- _WORK INSTRUCTIONS_
Find the string "images" in the entries and copy each line that has it.

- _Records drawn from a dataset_
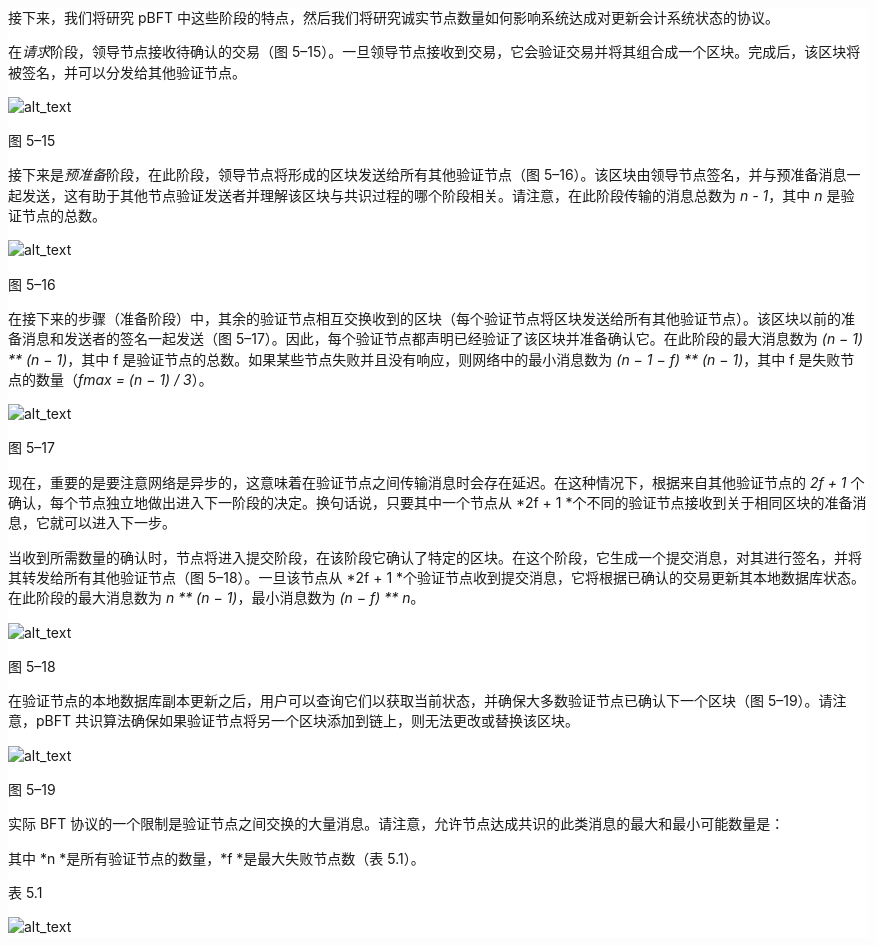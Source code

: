 
接下来，我们将研究 pBFT 中这些阶段的特点，然后我们将研究诚实节点数量如何影响系统达成对更新会计系统状态的协议。

在*请求*阶段，领导节点接收待确认的交易（图 5–15）。一旦领导节点接收到交易，它会验证交易并将其组合成一个区块。完成后，该区块将被签名，并可以分发给其他验证节点。


![alt_text](images/image15.png "image_tooltip")


图 5–15

接下来是*预准备*阶段，在此阶段，领导节点将形成的区块发送给所有其他验证节点（图 5–16）。该区块由领导节点签名，并与预准备消息一起发送，这有助于其他节点验证发送者并理解该区块与共识过程的哪个阶段相关。请注意，在此阶段传输的消息总数为 *n - 1*，其中 *n* 是验证节点的总数。


![alt_text](images/image16.png "image_tooltip")


图 5–16

在接下来的步骤（准备阶段）中，其余的验证节点相互交换收到的区块（每个验证节点将区块发送给所有其他验证节点）。该区块以前的准备消息和发送者的签名一起发送（图 5–17）。因此，每个验证节点都声明已经验证了该区块并准备确认它。在此阶段的最大消息数为 *(n − 1)  ** (n − 1)*，其中 f 是验证节点的总数。如果某些节点失败并且没有响应，则网络中的最小消息数为 *(n − 1 − f) ** (n − 1)*，其中 f 是失败节点的数量（*fmax = (n − 1) / 3*）。


![alt_text](images/image17.png "image_tooltip")


图 5–17

现在，重要的是要注意网络是异步的，这意味着在验证节点之间传输消息时会存在延迟。在这种情况下，根据来自其他验证节点的 *2f + 1* 个确认，每个节点独立地做出进入下一阶段的决定。换句话说，只要其中一个节点从 *2f + 1 *个不同的验证节点接收到关于相同区块的准备消息，它就可以进入下一步。

当收到所需数量的确认时，节点将进入提交阶段，在该阶段它确认了特定的区块。在这个阶段，它生成一个提交消息，对其进行签名，并将其转发给所有其他验证节点（图 5–18）。一旦该节点从 *2f + 1 *个验证节点收到提交消息，它将根据已确认的交易更新其本地数据库状态。在此阶段的最大消息数为 *n  ** (n − 1)*，最小消息数为 *(n − f)  ** n*。


![alt_text](images/image18.png "image_tooltip")


图 5–18

在验证节点的本地数据库副本更新之后，用户可以查询它们以获取当前状态，并确保大多数验证节点已确认下一个区块（图 5–19）。请注意，pBFT 共识算法确保如果验证节点将另一个区块添加到链上，则无法更改或替换该区块。


![alt_text](images/image19.png "image_tooltip")


图 5–19

实际 BFT 协议的一个限制是验证节点之间交换的大量消息。请注意，允许节点达成共识的此类消息的最大和最小可能数量是：





其中 *n *是所有验证节点的数量，*f *是最大失败节点数（表 5.1）。

表 5.1


![alt_text](images/image20.png "image_tooltip")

- _YOUR RESPONSE_
![alt_text](images/image15.png "image_tooltip")
![alt_text](images/image16.png "image_tooltip")
![alt_text](images/image17.png "image_tooltip")
![alt_text](images/image18.png "image_tooltip")
![alt_text](images/image19.png "image_tooltip")
![alt_text](images/image20.png "image_tooltip")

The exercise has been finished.